Diphenyl ether is the organic compound with the formula (C_{6}H_{5})_{2}O. It is a colorless, low-melting solid. This compound, the simplest diaryl ether, has a variety of niche applications.

== Synthesis and reactions==
Diphenyl ether was discovered by Heinrich Limpricht and Karl List in 1855, when they reproduced Carl Ettling's destructive distillation of copper benzoate and separated it from the low-melting oily distillate components ignored by previous researchers. They named the compound phenyl oxide (Phenyloxyd) and studied some of its derivatives. Many methods were examined including the use of benzenediazonium salts and various phenoxides.

It is synthesized by a Ullmann-like reaction of sodium phenoxide and bromobenzene in the presence of copper:
PhOH + PhBr → PhOPh + HBr
Involving similar reactions, diphenyl ether is a significant side product in the high-pressure hydrolysis of chlorobenzene in the production of phenol.

Related compounds are prepared by Ullmann reactions.

The compound undergoes reactions typical of other phenyl rings, including hydroxylation, nitration, halogenation, sulfonation, and Friedel–Crafts alkylation or acylation.

== Uses ==
The main application of diphenyl ether is as a eutectic mixture with biphenyl, used as a heat transfer fluid. Such a mixture is well-suited for heat transfer applications because of the relatively large temperature range of its liquid state. A eutectic mixture (commercially, Dowtherm A) is 73.5% diphenyl ether and 26.5% biphenyl.

Diphenyl ether is a starting material in the production of phenoxathiin via the Ferrario reaction. Phenoxathiin is used in polyamide and polyimide production.

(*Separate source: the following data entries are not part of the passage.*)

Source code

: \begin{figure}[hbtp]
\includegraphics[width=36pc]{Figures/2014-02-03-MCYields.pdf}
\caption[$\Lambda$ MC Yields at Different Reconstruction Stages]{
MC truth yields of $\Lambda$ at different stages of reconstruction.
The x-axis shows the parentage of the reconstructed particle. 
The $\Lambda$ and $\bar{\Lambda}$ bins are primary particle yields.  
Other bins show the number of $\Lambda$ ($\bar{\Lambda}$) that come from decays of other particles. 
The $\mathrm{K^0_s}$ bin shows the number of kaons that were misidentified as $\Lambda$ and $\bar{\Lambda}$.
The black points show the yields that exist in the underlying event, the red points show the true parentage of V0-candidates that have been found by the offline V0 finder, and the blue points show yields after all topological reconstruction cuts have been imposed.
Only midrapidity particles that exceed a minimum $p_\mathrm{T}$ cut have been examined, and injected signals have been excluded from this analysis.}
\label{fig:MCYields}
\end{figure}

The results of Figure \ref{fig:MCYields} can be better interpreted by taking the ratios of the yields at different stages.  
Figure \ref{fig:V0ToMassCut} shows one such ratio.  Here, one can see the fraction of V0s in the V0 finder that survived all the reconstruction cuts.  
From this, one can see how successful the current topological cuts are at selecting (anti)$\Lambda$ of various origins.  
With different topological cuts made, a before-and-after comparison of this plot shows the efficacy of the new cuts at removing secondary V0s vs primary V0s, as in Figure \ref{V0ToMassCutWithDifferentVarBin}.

Because of its odor reminiscent of scented geranium, as well as its stability and low price, diphenyl ether is used widely in soap perfumes. Diphenyl ether is also used as a processing aid in the production of polyesters.

==Related compounds==
Several polybrominated diphenyl ethers (PBDEs) are useful flame retardants. Of penta-, octa-, and decaBDE, the three most common PBDEs, only decaBDE is still in widespread use since its ban in the European Union in 2003. DecaBDE, also known as decabromodiphenyl oxide, is a high-volume industrial chemical with over 450,000 kilograms produced annually in the United States. Decabromodiphenyl oxide is sold under the trade name Saytex 102 as a flame retardant in the manufacture of paints and reinforced plastics.